*** Block opens ***

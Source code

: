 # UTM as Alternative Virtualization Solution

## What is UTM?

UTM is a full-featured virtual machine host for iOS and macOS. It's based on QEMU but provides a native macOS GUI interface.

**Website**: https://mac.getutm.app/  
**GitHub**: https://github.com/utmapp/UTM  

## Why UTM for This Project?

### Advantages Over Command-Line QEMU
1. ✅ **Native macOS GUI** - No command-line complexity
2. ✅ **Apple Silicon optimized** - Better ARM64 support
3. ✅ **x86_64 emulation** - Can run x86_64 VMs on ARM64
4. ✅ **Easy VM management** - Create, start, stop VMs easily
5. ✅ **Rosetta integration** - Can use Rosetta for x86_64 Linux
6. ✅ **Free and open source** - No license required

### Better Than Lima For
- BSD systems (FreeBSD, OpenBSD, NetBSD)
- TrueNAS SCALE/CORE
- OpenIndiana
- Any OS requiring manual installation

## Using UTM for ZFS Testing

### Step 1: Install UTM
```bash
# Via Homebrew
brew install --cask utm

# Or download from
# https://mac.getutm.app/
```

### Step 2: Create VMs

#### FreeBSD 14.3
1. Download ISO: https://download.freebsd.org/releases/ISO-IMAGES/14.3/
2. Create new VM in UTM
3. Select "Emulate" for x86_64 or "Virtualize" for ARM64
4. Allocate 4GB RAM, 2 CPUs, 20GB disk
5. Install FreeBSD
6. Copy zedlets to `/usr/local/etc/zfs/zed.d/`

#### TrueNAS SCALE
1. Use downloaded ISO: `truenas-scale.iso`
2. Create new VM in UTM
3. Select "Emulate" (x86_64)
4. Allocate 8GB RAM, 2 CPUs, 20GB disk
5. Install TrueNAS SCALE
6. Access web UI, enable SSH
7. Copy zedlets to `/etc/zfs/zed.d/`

*** Block closes ***

→ Exercise directions: Everything from the first line of the records above through the line containing "### Advantages Over Command-Line QEMU" should be restated word for word; leave out all other lines.

→ Result:
Source code

: # UTM as Alternative Virtualization Solution

## What is UTM?

UTM is a full-featured virtual machine host for iOS and macOS. It's based on QEMU but provides a native macOS GUI interface.

**Website**: https://mac.getutm.app/  
**GitHub**: https://github.com/utmapp/UTM  

## Why UTM for This Project?

### Advantages Over Command-Line QEMU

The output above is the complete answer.